O próprio Platão explica-se em tom veemente:
“O verdadeiro filósofo só de corpo está presente na
cidade em que habita. De espírito, considera como indignos de si todos os objetos
sensíveis e afasta-se para incalculáveis distâncias, esforçando-se, na frase de
Píndaro, por medir as profundezas do oceano e a imensidade de sua superfície;
elevando-se às regiões mais longínquas do espaço para daí contemplar o
movimento dos astros trabalhando por penetrar com olhar curioso a natureza
íntima de todas as grandes classes de seres de que se compõe o universo, sem
descer a olhar o que fica a seu lado. Deste modo, não sabe o que faz seu
vizinho, e ignora se é um homem ou um animal o vulto que fica a dois passos.

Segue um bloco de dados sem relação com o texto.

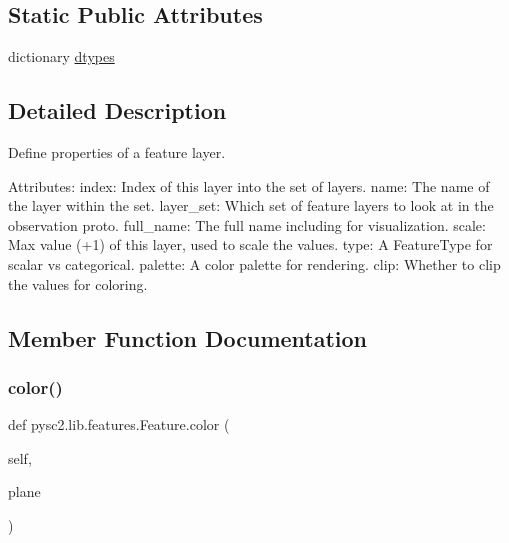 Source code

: \subsection*{Static Public Attributes}
\begin{DoxyCompactItemize}
\item 
dictionary \mbox{\hyperlink{classpysc2_1_1lib_1_1features_1_1_feature_a3d5ce47166a2026a4370d0bfb1857a91}{dtypes}}
\end{DoxyCompactItemize}


\subsection{Detailed Description}
\begin{DoxyVerb}Define properties of a feature layer.

Attributes:
  index: Index of this layer into the set of layers.
  name: The name of the layer within the set.
  layer_set: Which set of feature layers to look at in the observation proto.
  full_name: The full name including for visualization.
  scale: Max value (+1) of this layer, used to scale the values.
  type: A FeatureType for scalar vs categorical.
  palette: A color palette for rendering.
  clip: Whether to clip the values for coloring.
\end{DoxyVerb}
 

\subsection{Member Function Documentation}
\mbox{\label{classpysc2_1_1lib_1_1features_1_1_feature_a08f6ecbdfc49803c7221b5948d91df9e}} 
\subsubsection{\texorpdfstring{color()}{color()}}
{\footnotesize\ttfamily def pysc2.\+lib.\+features.\+Feature.\+color (\begin{DoxyParamCaption}\item[{}]{self,  }\item[{}]{plane }\end{DoxyParamCaption})}

\mbox{\label{classpysc2_1_1lib_1_1features_1_1_feature_a840859c8cc0f2bc3c80b665a38e879d7}}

Mas o que é o homem e em que se distingue o homem dos outros seres, eis o que
faz o tormento do filósofo e o que continuamente se esforça o filósofo por
descobrir.”
II
Filosofia é, pois, paixão e amor: paixão pela verdade,
amor do conhecimento. É o que se prova, remontando à tradição primitiva dos
filósofos, remontando a Platão e Aristóteles. É o que se verifica, com mais
segurança ainda, considerando a significação etimológica da palavra. Sabe-se
que filosofia vem do grego philos e sophos; e significa assim
etimologicamente: amor da ciência. Ora, amor é inclinação; e toda inclinação é
sempre a repercussão psíquica de uma necessidade natural; o que prova que amor
é necessidade. Sabemos também, que a necessidade é a força primordial na
determinação de nossas ações - foi o que já tive de expor em outro trabalho e
agora sou forçado a repetir. Um conceito negativo envolve assim uma das mais
poderosas forças humanas. E como o amor é a necessidade mais alta, daí resulta
que é também o mais nobre aspecto da força e o mais alto poder.
O amor é a forma mais elevada, mais nobre da necessidade:
é a necessidade em suas manifestações superiores.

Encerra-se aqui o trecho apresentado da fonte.